── DATA TO PROCESS ──

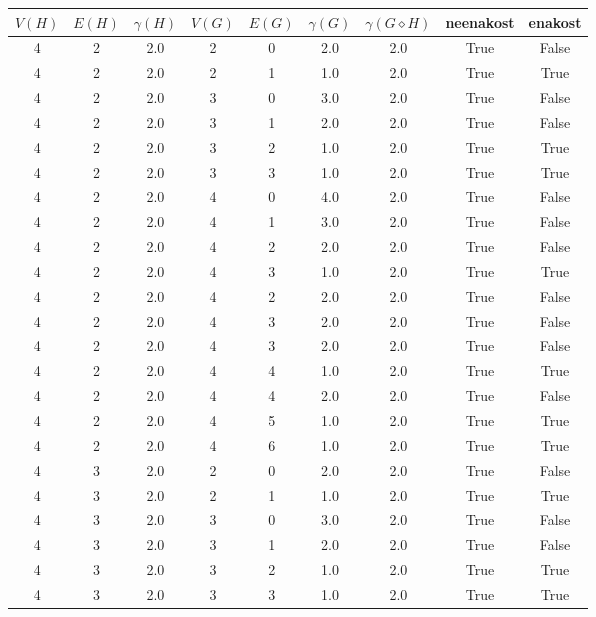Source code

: \documentclass[a4paper,12pt]{article}
\begin{document}
\begin{center}
    \begin{tabular}{ c c c | c c c | c | c | c}
        $V(H)$ & $E(H)$ & $\gamma(H)$ & $V(G)$ & $E(G)$ & $\gamma(G)$ & $\gamma(G \diamond H)$ & neenakost & enakost \\
        \hline
        4 & 2 & 2.0 & 2 & 0 & 2.0 & 2.0 & True & False    \\
        4 & 2 & 2.0 & 2 & 1 & 1.0 & 2.0 & True & True     \\
        4 & 2 & 2.0 & 3 & 0 & 3.0 & 2.0 & True & False    \\
        4 & 2 & 2.0 & 3 & 1 & 2.0 & 2.0 & True & False    \\
        4 & 2 & 2.0 & 3 & 2 & 1.0 & 2.0 & True & True     \\
        4 & 2 & 2.0 & 3 & 3 & 1.0 & 2.0 & True & True     \\
        4 & 2 & 2.0 & 4 & 0 & 4.0 & 2.0 & True & False    \\
        4 & 2 & 2.0 & 4 & 1 & 3.0 & 2.0 & True & False    \\
        4 & 2 & 2.0 & 4 & 2 & 2.0 & 2.0 & True & False    \\
        4 & 2 & 2.0 & 4 & 3 & 1.0 & 2.0 & True & True     \\
        4 & 2 & 2.0 & 4 & 2 & 2.0 & 2.0 & True & False    \\
        4 & 2 & 2.0 & 4 & 3 & 2.0 & 2.0 & True & False    \\
        4 & 2 & 2.0 & 4 & 3 & 2.0 & 2.0 & True & False    \\
        4 & 2 & 2.0 & 4 & 4 & 1.0 & 2.0 & True & True     \\
        4 & 2 & 2.0 & 4 & 4 & 2.0 & 2.0 & True & False    \\
        4 & 2 & 2.0 & 4 & 5 & 1.0 & 2.0 & True & True     \\
        4 & 2 & 2.0 & 4 & 6 & 1.0 & 2.0 & True & True     \\
        4 & 3 & 2.0 & 2 & 0 & 2.0 & 2.0 & True & False    \\
        4 & 3 & 2.0 & 2 & 1 & 1.0 & 2.0 & True & True     \\
        4 & 3 & 2.0 & 3 & 0 & 3.0 & 2.0 & True & False    \\
        4 & 3 & 2.0 & 3 & 1 & 2.0 & 2.0 & True & False    \\
        4 & 3 & 2.0 & 3 & 2 & 1.0 & 2.0 & True & True     \\
        4 & 3 & 2.0 & 3 & 3 & 1.0 & 2.0 & True & True     \\

\end{tabular}
\end{center}
\end{document}
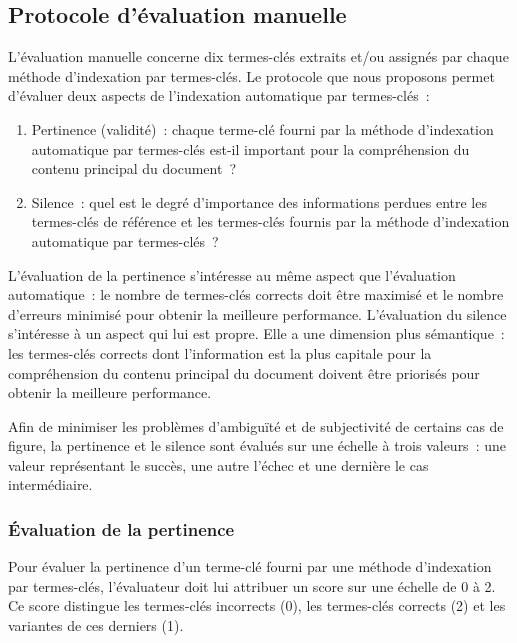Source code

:    \subsection{Protocole d'évaluation manuelle}
    \label{subsec:main-automatic_evaluation_of_keyphrase_annotation-methodology-evaluation_protocol}
      L'évaluation manuelle concerne dix termes-clés extraits et/ou assignés par
      chaque méthode d'indexation par termes-clés. Le protocole que nous
      proposons permet d'évaluer deux aspects de l'indexation automatique par
      termes-clés~:
      \begin{enumerate}
        \item{Pertinence (validité)~: chaque terme-clé fourni par la méthode
              d'indexation automatique par termes-clés est-il important pour la
              compréhension du contenu principal du document~?}
        \item{Silence~: quel est le degré d'importance des informations perdues
              entre les termes-clés de référence et les termes-clés fournis par
              la méthode d'indexation automatique par termes-clés~?}
      \end{enumerate}
      L'évaluation de la pertinence s'intéresse au même aspect que l'évaluation
      automatique~: le nombre de termes-clés corrects doit être maximisé et le
      nombre d'erreurs minimisé pour obtenir la meilleure performance.
      L'évaluation du silence s'intéresse à un aspect qui lui est propre. Elle a
      une dimension plus sémantique~: les termes-clés corrects dont
      l'information est la plus capitale pour la compréhension du contenu
      principal du document doivent être priorisés pour obtenir la meilleure
      performance.

      Afin de minimiser les problèmes d'ambiguïté et de subjectivité de certains
      cas de figure, la pertinence et le silence sont évalués sur une échelle à
      trois valeurs~: une valeur représentant le succès, une autre l'échec et
      une dernière le cas intermédiaire.

      \subsubsection{Évaluation de la pertinence}
      \label{subsubsec:main-automatic_evaluation_of_keyphrase_annotation-methodology-evaluation_protocol-relevancy}
        Pour évaluer la pertinence d'un terme-clé fourni par une méthode
        d'indexation par termes-clés, l'évaluateur doit lui attribuer un score
        sur une échelle de 0 à 2. Ce score distingue les termes-clés incorrects
        (0), les termes-clés corrects (2) et les variantes de ces derniers (1).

───

- [WHAT TO WORK ON]:
Copy each entry above exactly; drop the pictures.

- [OUTPUT OF THE EXERCISE]:
Source code

: \documentclass[a4paper,12pt]{article}
\begin{document}
\begin{center}
    \begin{tabular}{ c c c | c c c | c | c | c}
        $V(H)$ & $E(H)$ & $\gamma(H)$ & $V(G)$ & $E(G)$ & $\gamma(G)$ & $\gamma(G \diamond H)$ & neenakost & enakost \\
        \hline
        4 & 2 & 2.0 & 2 & 0 & 2.0 & 2.0 & True & False    \\
        4 & 2 & 2.0 & 2 & 1 & 1.0 & 2.0 & True & True     \\
        4 & 2 & 2.0 & 3 & 0 & 3.0 & 2.0 & True & False    \\
        4 & 2 & 2.0 & 3 & 1 & 2.0 & 2.0 & True & False    \\
        4 & 2 & 2.0 & 3 & 2 & 1.0 & 2.0 & True & True     \\
        4 & 2 & 2.0 & 3 & 3 & 1.0 & 2.0 & True & True     \\
        4 & 2 & 2.0 & 4 & 0 & 4.0 & 2.0 & True & False    \\
        4 & 2 & 2.0 & 4 & 1 & 3.0 & 2.0 & True & False    \\
        4 & 2 & 2.0 & 4 & 2 & 2.0 & 2.0 & True & False    \\
        4 & 2 & 2.0 & 4 & 3 & 1.0 & 2.0 & True & True     \\
        4 & 2 & 2.0 & 4 & 2 & 2.0 & 2.0 & True & False    \\
        4 & 2 & 2.0 & 4 & 3 & 2.0 & 2.0 & True & False    \\
        4 & 2 & 2.0 & 4 & 3 & 2.0 & 2.0 & True & False    \\
        4 & 2 & 2.0 & 4 & 4 & 1.0 & 2.0 & True & True     \\
        4 & 2 & 2.0 & 4 & 4 & 2.0 & 2.0 & True & False    \\
        4 & 2 & 2.0 & 4 & 5 & 1.0 & 2.0 & True & True     \\
        4 & 2 & 2.0 & 4 & 6 & 1.0 & 2.0 & True & True     \\
        4 & 3 & 2.0 & 2 & 0 & 2.0 & 2.0 & True & False    \\
        4 & 3 & 2.0 & 2 & 1 & 1.0 & 2.0 & True & True     \\
        4 & 3 & 2.0 & 3 & 0 & 3.0 & 2.0 & True & False    \\
        4 & 3 & 2.0 & 3 & 1 & 2.0 & 2.0 & True & False    \\
        4 & 3 & 2.0 & 3 & 2 & 1.0 & 2.0 & True & True     \\
        4 & 3 & 2.0 & 3 & 3 & 1.0 & 2.0 & True & True     \\

\end{tabular}
\end{center}
\end{document}
Source code

:    \subsection{Protocole d'évaluation manuelle}
    \label{subsec:main-automatic_evaluation_of_keyphrase_annotation-methodology-evaluation_protocol}
      L'évaluation manuelle concerne dix termes-clés extraits et/ou assignés par
      chaque méthode d'indexation par termes-clés. Le protocole que nous
      proposons permet d'évaluer deux aspects de l'indexation automatique par
      termes-clés~:
      \begin{enumerate}
        \item{Pertinence (validité)~: chaque terme-clé fourni par la méthode
              d'indexation automatique par termes-clés est-il important pour la
              compréhension du contenu principal du document~?}
        \item{Silence~: quel est le degré d'importance des informations perdues
              entre les termes-clés de référence et les termes-clés fournis par
              la méthode d'indexation automatique par termes-clés~?}
      \end{enumerate}
      L'évaluation de la pertinence s'intéresse au même aspect que l'évaluation
      automatique~: le nombre de termes-clés corrects doit être maximisé et le
      nombre d'erreurs minimisé pour obtenir la meilleure performance.
      L'évaluation du silence s'intéresse à un aspect qui lui est propre. Elle a
      une dimension plus sémantique~: les termes-clés corrects dont
      l'information est la plus capitale pour la compréhension du contenu
      principal du document doivent être priorisés pour obtenir la meilleure
      performance.

      Afin de minimiser les problèmes d'ambiguïté et de subjectivité de certains
      cas de figure, la pertinence et le silence sont évalués sur une échelle à
      trois valeurs~: une valeur représentant le succès, une autre l'échec et
      une dernière le cas intermédiaire.

      \subsubsection{Évaluation de la pertinence}
      \label{subsubsec:main-automatic_evaluation_of_keyphrase_annotation-methodology-evaluation_protocol-relevancy}
        Pour évaluer la pertinence d'un terme-clé fourni par une méthode
        d'indexation par termes-clés, l'évaluateur doit lui attribuer un score
        sur une échelle de 0 à 2. Ce score distingue les termes-clés incorrects
        (0), les termes-clés corrects (2) et les variantes de ces derniers (1).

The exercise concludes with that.